The popularity of such schemes has closely followed the health of the general economy, as well as the Government’s changes to company qualification rules and generosity of tax reliefs available to investors.

How VCTs work

  • VCTs themselves are quoted companies, run by fund managers. They pool investors funds to acquire a range of unquoted companies (which are often listed on the AIM or PLUS markets), thus spreading the risk.
  • VCTs are limited to which companies they can invest in.
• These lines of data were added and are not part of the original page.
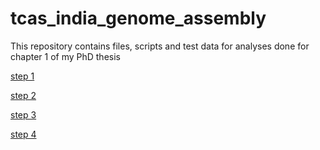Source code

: # tcas_india_genome_assembly

This repository contains files, scripts and test data for analyses done for chapter 1 of my PhD thesis

[step 1](https://github.com/shivanshss/tcas_india_genome_assembly/blob/main/step1/step1.README)

[step 2](https://github.com/shivanshss/tcas_india_genome_assembly/blob/main/step2/step2.README)

[step 3](https://github.com/shivanshss/tcas_india_genome_assembly/blob/main/step3/step3.README)

[step 4](https://github.com/shivanshss/tcas_india_genome_assembly/blob/main/step4/step4.README)
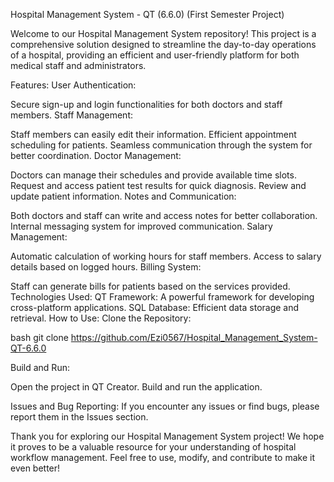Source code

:Hospital Management System - QT (6.6.0) (First Semester Project)

Welcome to our Hospital Management System repository! This project is a comprehensive solution designed to streamline the day-to-day operations of a hospital, providing an efficient and user-friendly platform for both medical staff and administrators.

Features:
User Authentication:

Secure sign-up and login functionalities for both doctors and staff members.
Staff Management:

Staff members can easily edit their information.
Efficient appointment scheduling for patients.
Seamless communication through the system for better coordination.
Doctor Management:

Doctors can manage their schedules and provide available time slots.
Request and access patient test results for quick diagnosis.
Review and update patient information.
Notes and Communication:

Both doctors and staff can write and access notes for better collaboration.
Internal messaging system for improved communication.
Salary Management:

Automatic calculation of working hours for staff members.
Access to salary details based on logged hours.
Billing System:

Staff can generate bills for patients based on the services provided.
Technologies Used:
QT Framework: A powerful framework for developing cross-platform applications.
SQL Database: Efficient data storage and retrieval.
How to Use:
Clone the Repository:

bash
git clone https://github.com/Ezi0567/Hospital_Management_System-QT-6.6.0

Build and Run:

Open the project in QT Creator.
Build and run the application.

Issues and Bug Reporting:
If you encounter any issues or find bugs, please report them in the Issues section.

Thank you for exploring our Hospital Management System project! We hope it proves to be a valuable resource for your understanding of hospital workflow management. Feel free to use, modify, and contribute to make it even better!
Companies must be unquoted, carry out a qualifying ‘trade’ and have a gross asset value of £15m or less before investment (this was set at £7m prior to April 2012).
  • Fund managers must invest 70% of their assets in qualifying companies within 3 years of the VCT launch.
  • When fully invested, VCTs will typically invest in 25-35 companies.
  • Qualifying companies must employ no more than 250 employees, and cannot raise more than £2m via VC schemes in the 12 months leading up to the date of VCT investment.
  • Due to rule changes over recent years, older VCTs have more choice in the flexibility of their investments.

Types of VCT

There are four main types of VCT:

  • AIM VCTs – which specialise in investing in AIM listed companies
  • Specialist VCTs – as the name suggests, they specialise in an individual industry or interest sector.
  • Generalist VCTs – invest in a wide range of companies, across sectors.
  • Limited Life VCTs – which aim to wind up after a specific time period.
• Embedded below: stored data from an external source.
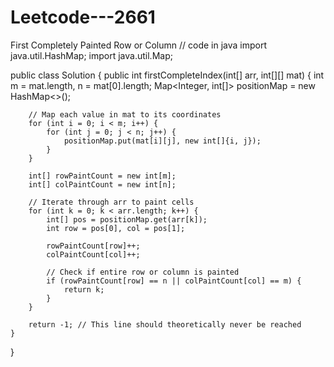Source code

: # Leetcode---2661
First Completely Painted Row or Column
// code in java
import java.util.HashMap;
import java.util.Map;

public class Solution {
    public int firstCompleteIndex(int[] arr, int[][] mat) {
        int m = mat.length, n = mat[0].length;
        Map<Integer, int[]> positionMap = new HashMap<>();
        
        // Map each value in mat to its coordinates
        for (int i = 0; i < m; i++) {
            for (int j = 0; j < n; j++) {
                positionMap.put(mat[i][j], new int[]{i, j});
            }
        }
        
        int[] rowPaintCount = new int[m];
        int[] colPaintCount = new int[n];
        
        // Iterate through arr to paint cells
        for (int k = 0; k < arr.length; k++) {
            int[] pos = positionMap.get(arr[k]);
            int row = pos[0], col = pos[1];
            
            rowPaintCount[row]++;
            colPaintCount[col]++;
            
            // Check if entire row or column is painted
            if (rowPaintCount[row] == n || colPaintCount[col] == m) {
                return k;
            }
        }
        
        return -1; // This line should theoretically never be reached
    }
}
Tax reliefs available to investors

  • Income tax relief is available to investors. In 2004, Gordon Brown raised the level of income tax relief from 20% to 40%, although this was subsequently reduced to 30% on a maximum investment of £200,000 in each tax year (assuming the investment is held for 5 years).
  • Disposal of VCT investments are also free from Capital Gains Tax.
  • Dividends are free from income tax.

Further Information on VCTs

For more information, you can read HMRC’s Overview of the VCT scheme (VCTs).

The British Venture Capital Association (BVCA) can also help.

You should always seem professional advice before relying on information contained within this article, as the VCT rules are complex.